Using the data below, return all lines in which "jouellnyc" appears.

• Information
============================================================

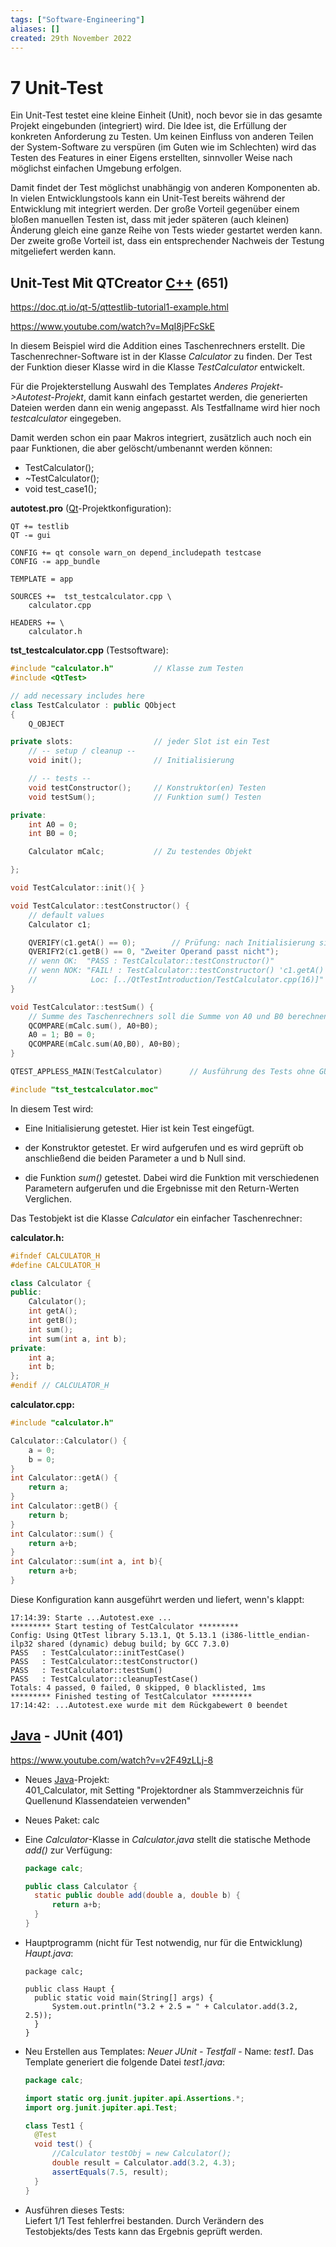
 ```yaml
---
tags: ["Software-Engineering"]
aliases: []
created: 29th November 2022
---
```


# 7 Unit-Test

Ein Unit-Test testet eine kleine Einheit (Unit), noch bevor sie in das gesamte Projekt eingebunden (integriert) wird. Die Idee ist, die Erfüllung der konkreten Anforderung zu Testen. Um keinen Einfluss von anderen Teilen der System-Software zu verspüren (im Guten wie im Schlechten) wird das Testen des Features in einer Eigens erstellten, sinnvoller Weise nach möglichst einfachen Umgebung erfolgen. 

Damit findet der Test möglichst unabhängig von anderen Komponenten ab. In vielen Entwicklungstools kann ein Unit-Test bereits während der Entwicklung mit integriert werden. Der große Vorteil gegenüber einem bloßen manuellen Testen ist, dass mit jeder späteren (auch kleinen) Änderung gleich eine ganze Reihe von Tests wieder gestartet werden kann. Der zweite große Vorteil ist, dass ein entsprechender Nachweis der Testung mitgeliefert werden kann.

## Unit-Test Mit QTCreator [C++](../../Cpp/{MOC}%20Cpp.md) (651)

<https://doc.qt.io/qt-5/qttestlib-tutorial1-example.html>

<https://www.youtube.com/watch?v=MqI8jPFcSkE>

In diesem Beispiel wird die Addition eines Taschenrechners erstellt. Die Taschenrechner-Software ist in der Klasse *Calculator* zu finden. Der Test der Funktion dieser Klasse wird in die Klasse *TestCalculator* entwickelt.

Für die Projekterstellung Auswahl des Templates *Anderes Projekt->Autotest-Projekt*, damit kann einfach gestartet werden, die generierten Dateien werden dann ein wenig angepasst. Als Testfallname wird hier noch *testcalculator* eingegeben.

Damit werden schon ein paar Makros integriert, zusätzlich auch noch ein paar Funktionen, die aber gelöscht/umbenannt werden können:

- TestCalculator();
- ~TestCalculator();
- void test_case1();

**autotest.pro** ([Qt](../../Cpp/Qt.md)-Projektkonfiguration):

```
QT += testlib
QT -= gui

CONFIG += qt console warn_on depend_includepath testcase
CONFIG -= app_bundle

TEMPLATE = app

SOURCES +=  tst_testcalculator.cpp \
    calculator.cpp

HEADERS += \
    calculator.h
```

**tst_testcalculator.cpp** (Testsoftware):

```cpp
#include "calculator.h"         // Klasse zum Testen
#include <QtTest>

// add necessary includes here
class TestCalculator : public QObject
{
    Q_OBJECT

private slots:                  // jeder Slot ist ein Test
    // -- setup / cleanup --
    void init();                // Initialisierung

    // -- tests --
    void testConstructor();     // Konstruktor(en) Testen
    void testSum();             // Funktion sum() Testen

private:
    int A0 = 0;
    int B0 = 0;

    Calculator mCalc;           // Zu testendes Objekt

};

void TestCalculator::init(){ }

void TestCalculator::testConstructor() {
    // default values
    Calculator c1;

    QVERIFY(c1.getA() == 0);        // Prüfung: nach Initialisierung sind A und B auf 0
    QVERIFY2(c1.getB() == 0, "Zweiter Operand passt nicht");
    // wenn OK:  "PASS : TestCalculator::testConstructor()"
    // wenn NOK: "FAIL! : TestCalculator::testConstructor() 'c1.getA() == 0' returned FALSE. ()
    //            Loc: [../QtTestIntroduction/TestCalculator.cpp(16)]"
}

void TestCalculator::testSum() {
    // Summe des Taschenrechners soll die Summe von A0 und B0 berechnen
    QCOMPARE(mCalc.sum(), A0+B0);
    A0 = 1; B0 = 0;
    QCOMPARE(mCalc.sum(A0,B0), A0+B0);
}

QTEST_APPLESS_MAIN(TestCalculator)      // Ausführung des Tests ohne GUI

#include "tst_testcalculator.moc"
```

In diesem Test wird:

- Eine Initialisierung getestet. Hier ist kein Test eingefügt.

- der Konstruktor getestet. Er wird aufgerufen und es wird geprüft ob anschließend die beiden Parameter a und b Null sind.
- die Funktion *sum()* getestet. Dabei wird die Funktion mit verschiedenen Parametern aufgerufen und die Ergebnisse mit den Return-Werten Verglichen.

Das Testobjekt ist die Klasse *Calculator* ein einfacher Taschenrechner:

**calculator.h:**

```cpp
#ifndef CALCULATOR_H
#define CALCULATOR_H

class Calculator {
public:
    Calculator();
    int getA();
    int getB();
    int sum();
    int sum(int a, int b);
private:
    int a;
    int b;
};
#endif // CALCULATOR_H
```

**calculator.cpp:**

```cpp
#include "calculator.h"

Calculator::Calculator() {
    a = 0;
    b = 0;
}
int Calculator::getA() {
    return a;
}
int Calculator::getB() {
    return b;
}
int Calculator::sum() {
    return a+b;
}
int Calculator::sum(int a, int b){
    return a+b;
}
```

Diese Konfiguration kann ausgeführt werden und liefert, wenn's klappt:

```
17:14:39: Starte ...Autotest.exe ...
********* Start testing of TestCalculator *********
Config: Using QtTest library 5.13.1, Qt 5.13.1 (i386-little_endian-ilp32 shared (dynamic) debug build; by GCC 7.3.0)
PASS   : TestCalculator::initTestCase()
PASS   : TestCalculator::testConstructor()
PASS   : TestCalculator::testSum()
PASS   : TestCalculator::cleanupTestCase()
Totals: 4 passed, 0 failed, 0 skipped, 0 blacklisted, 1ms
********* Finished testing of TestCalculator *********
17:14:42: ...Autotest.exe wurde mit dem Rückgabewert 0 beendet
```

## [Java](../../Java/{MOC}%20Java.md) - JUnit (401)

 <https://www.youtube.com/watch?v=v2F49zLLj-8> 

- Neues [Java](../../Java/{MOC}%20Java.md)-Projekt:  
  401_Calculator, mit Setting "Projektordner als Stammverzeichnis für Quellenund Klassendateien verwenden"

- Neues Paket: calc

- Eine *Calculator*-Klasse in *Calculator.java* stellt die statische Methode *add()* zur Verfügung:

  ```java
  package calc;
  
  public class Calculator {
  	static public double add(double a, double b) {
  		return a+b;
  	}
  }
  ```

- Hauptprogramm (nicht für Test notwendig, nur für die Entwicklung) *Haupt.java*:

  ```
  package calc;
  
  public class Haupt {
  	public static void main(String[] args) {
  		System.out.println("3.2 + 2.5 = " + Calculator.add(3.2, 2.5));
  	}
  }
  ```

- Neu Erstellen aus Templates: *Neuer JUnit - Testfall* - Name: *test1*. Das Template generiert die folgende Datei *test1.java*:

  ```java
  package calc;
  
  import static org.junit.jupiter.api.Assertions.*;
  import org.junit.jupiter.api.Test;
  
  class Test1 {
  	@Test
  	void test() {
  		//Calculator testObj = new Calculator();
  		double result = Calculator.add(3.2, 4.3);
  		assertEquals(7.5, result);
  	}
  }
  ```

- Ausführen dieses Tests:  
  Liefert 1/1 Test fehlerfrei bestanden. Durch Verändern des Testobjekts/des Tests kann das Ergebnis geprüft werden.

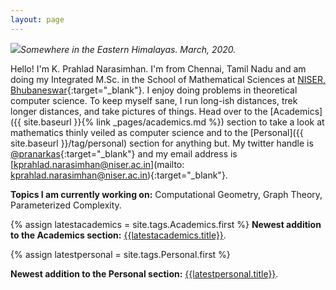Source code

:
 ```yaml
---
layout: page
---
```


![]({{site.baseurl}}/images/DSC_0191.jpg)*Somewhere in the Eastern Himalayas. March, 2020.*

Hello! I'm K. Prahlad Narasimhan. I'm from Chennai, Tamil Nadu and am  doing my Integrated M.Sc. in the School of Mathematical Sciences at [NISER, Bhubaneswar](https://www.niser.ac.in){:target="_blank"}. I enjoy doing problems in theoretical computer science. To keep myself  sane, I run long-ish distances, trek longer distances, and take pictures of things. Head over to the [Academics]({{ site.baseurl }}{% link _pages/academics.md %}) section to take a look at mathematics thinly veiled as computer science and to the [Personal]({{ site.baseurl }}/tag/personal) section for anything but. My twitter handle is [@pranarkas](https://twitter.com/pranarkas){:target="_blank"} and my email address is [kprahlad.narasimhan@niser.ac.in](mailto: kprahlad.narasimhan@niser.ac.in){:target="_blank"}.

**Topics I am currently working on:** Computational Geometry, Graph Theory, Parameterized Complexity.

{% assign latestacademics = site.tags.Academics.first %}
**Newest addition to the Academics section:** [{{latestacademics.title}}]({{latestacademics.url}}).

{% assign latestpersonal = site.tags.Personal.first %} 

**Newest addition to the Personal section:** [{{latestpersonal.title}}]({{latestpersonal.url}}).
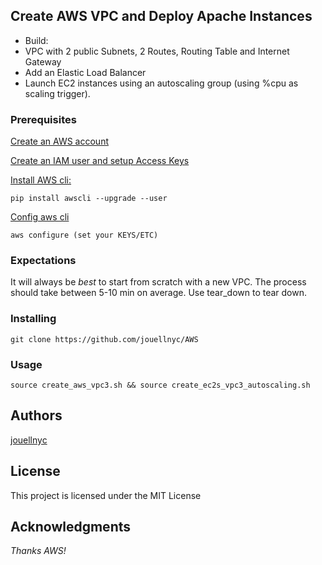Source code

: ## Create AWS VPC and Deploy Apache Instances 

- Build:
- VPC with 2 public Subnets, 2 Routes, Routing Table and Internet Gateway
- Add an Elastic Load Balancer
- Launch EC2 instances  using an autoscaling group (using %cpu as scaling trigger).


### Prerequisites
[Create an AWS account](https://aws.amazon.com)

[Create an IAM user and setup Access Keys](https://docs.aws.amazon.com/IAM/latest/UserGuide/id_users_create.html#id_users_create_cliwpsapi)

[Install AWS cli:](https://docs.aws.amazon.com/cli/latest/userguide/installing.html)
```
pip install awscli --upgrade --user
```
[Config aws cli](https://docs.aws.amazon.com/cli/latest/userguide/cli-chap-getting-started.html)
```
aws configure (set your KEYS/ETC)
```

### Expectations 
It will always be *best* to start from scratch with a new VPC.
The process should take between 5-10 min on average.
Use tear_down to tear down.

### Installing
```
git clone https://github.com/jouellnyc/AWS
```

### Usage
```
source create_aws_vpc3.sh && source create_ec2s_vpc3_autoscaling.sh
```

## Authors
[jouellnyc](mailto:jouellnyc@gmail.com)

## License
This project is licensed under the MIT License

## Acknowledgments
*Thanks AWS!*
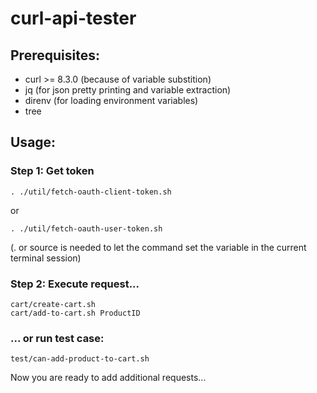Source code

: # curl-api-tester

## Prerequisites:
* curl >= 8.3.0 (because of variable substition)
* jq (for json pretty printing and variable extraction)
* direnv (for loading environment variables)
* tree

## Usage:


### Step 1: Get token

```
. ./util/fetch-oauth-client-token.sh
```

or 
```
. ./util/fetch-oauth-user-token.sh
```
(. or source is needed to let the command set the variable in the current terminal session)

### Step 2: Execute request...
```
cart/create-cart.sh
cart/add-to-cart.sh ProductID
```

### ... or run test case:
```
test/can-add-product-to-cart.sh
```

Now you are ready to add additional requests...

============================================================

• Response box
git clone https://github.com/jouellnyc/AWS
[jouellnyc](mailto:jouellnyc@gmail.com)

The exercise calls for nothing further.